Dans le Donbass, une guerre qui dure depuis 8 ans
Cette sortie du chef de la diplomatie russe fait référence à l'intervention, sur la chaîne CNews, d'Anne-Laure Bonnel, qui couvre le conflit dans le Donbass, en cours depuis 2014. Cette dernière explique que dans cette région, "les bombardements sont Ukrainiens", et visent notamment les civils.
Patrick Sauce, éditorialiste spécialiste de la politique internationale chez BFMTV explique qu'"on a oublié que la guerre dure depuis 2014 et dans une guerre, il faut être deux". "Dans le Donbass, la population se retrouve en étau entre les tirs des séparatistes pro-russes et les tirs de l'armée ukrainienne. Donc, c'est un fait, les Ukrainiens tirent depuis huit ans sur des civils", rappelle-t-il.
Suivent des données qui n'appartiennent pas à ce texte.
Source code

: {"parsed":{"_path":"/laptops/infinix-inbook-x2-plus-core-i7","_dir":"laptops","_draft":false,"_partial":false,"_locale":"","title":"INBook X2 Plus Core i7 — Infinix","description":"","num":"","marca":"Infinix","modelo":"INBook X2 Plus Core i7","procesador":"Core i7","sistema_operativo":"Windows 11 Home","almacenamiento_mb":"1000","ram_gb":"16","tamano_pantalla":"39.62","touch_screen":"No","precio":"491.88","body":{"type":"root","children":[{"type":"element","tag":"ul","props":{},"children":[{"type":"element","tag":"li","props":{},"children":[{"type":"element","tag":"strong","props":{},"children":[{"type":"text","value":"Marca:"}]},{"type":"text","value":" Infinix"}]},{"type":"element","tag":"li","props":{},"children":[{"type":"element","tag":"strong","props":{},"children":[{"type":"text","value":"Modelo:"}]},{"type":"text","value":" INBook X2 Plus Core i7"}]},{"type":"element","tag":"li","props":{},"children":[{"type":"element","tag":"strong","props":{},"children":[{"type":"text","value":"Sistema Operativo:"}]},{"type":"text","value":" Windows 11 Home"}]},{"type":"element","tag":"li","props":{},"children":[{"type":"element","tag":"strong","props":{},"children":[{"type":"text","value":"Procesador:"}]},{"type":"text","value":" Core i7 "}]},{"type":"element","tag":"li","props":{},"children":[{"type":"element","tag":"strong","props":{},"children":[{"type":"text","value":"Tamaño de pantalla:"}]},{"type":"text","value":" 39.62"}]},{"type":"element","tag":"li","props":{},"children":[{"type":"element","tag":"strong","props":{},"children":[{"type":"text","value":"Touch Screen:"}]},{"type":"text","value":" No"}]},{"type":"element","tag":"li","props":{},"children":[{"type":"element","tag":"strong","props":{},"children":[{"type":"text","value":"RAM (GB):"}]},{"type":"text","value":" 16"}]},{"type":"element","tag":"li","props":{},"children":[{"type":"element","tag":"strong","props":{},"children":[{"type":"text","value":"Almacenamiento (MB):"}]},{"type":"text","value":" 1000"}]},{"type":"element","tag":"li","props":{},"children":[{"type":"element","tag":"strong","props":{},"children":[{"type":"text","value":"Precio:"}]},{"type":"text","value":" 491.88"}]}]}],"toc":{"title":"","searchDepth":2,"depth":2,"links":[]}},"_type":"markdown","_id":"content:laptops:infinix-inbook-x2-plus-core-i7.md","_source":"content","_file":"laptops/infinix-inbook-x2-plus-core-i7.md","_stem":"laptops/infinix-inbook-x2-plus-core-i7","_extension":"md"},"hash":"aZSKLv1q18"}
Le correspondant du Monde en Russie, Benoît Vitkine, a lui-même réagi sur Twitter après la diffusion de cette séquence. "Cette guerre a été fomentée sciemment par la Russie, sur la base d'inquiétudes réelles des populations du Donbass après Maïdan. Les premières armes (= la guerre) sont apparues dans les mains d’agents russes en avril 2014. L’armée russe est intervenue directement en soutien des séparatistes à l’été 2014 et à l’hiver 2015", rappelle-t-il.
"Depuis, il y a des bombardements des deux côtés. Les civils souffrent et meurent des deux côtés. Probablement un peu plus coté séparatiste, plus urbanisé. On en parle moins en ce moment parce qu’une guerre d'une toute autre ampleur a été déclenchée, le focus a changé", a-t-il écrit.
Pour Benoît Vitkine, il n'y a donc pas de raison de douter de la parole d'Anne-Laure Bonnel, qui parle de tirs et bombardements ukrainiens sur des civils, dans le Donbass.
Une vision pro-séparatiste
Toutefois, Benoït Vitkine et Patrick Sauce regrettent la vision de la reporter, qui "a été instrumentalisée", notamment sur des sites complotistes, jusqu'à faire réagir le Kremlin.
"Cette vision est totalement déformée parce qu'elle (la reporter) est amenée sur les zones par les responsables des anciennes Républiques, qui sont aujourd'hui des territoires séparatistes", analyse Patrick Sauce.
Selon le correspondant du Monde, D'après lui, le premier film de la reporter sur cette guerre, qui date de 2017, était "sans doute sincère mais dramatiquement naïf".
"Elle était trimballée dans les territoires séparatistes par… des responsables de ces mêmes territoires. C'est eux que l’on entendait, dans le film, poser des questions aux témoins, pas la journaliste", explique-t-il. Dans ce film, les témoins racontaient "d'horribles exactions de l’armée ukrainienne: femme enceinte décapitée, retraités aux oreilles coupées, exécutions de masse… Des choses fausses, qui ont été démontées à maintes reprises, des fables concoctées par la TV russe et que les guides d’Anne-Laure Bonnel lui mettaient magiquement sous le nez".
Patrick Sauce, qui a couvert la guerre dans le Donbass et est allé dans ces territoires, résume: "Il y a évidemment des choses que vous pouvez faire uniquement guidés par ces gens-là mais derrière, il y a la lucidité qu'on nous demande pour ne pas déformer".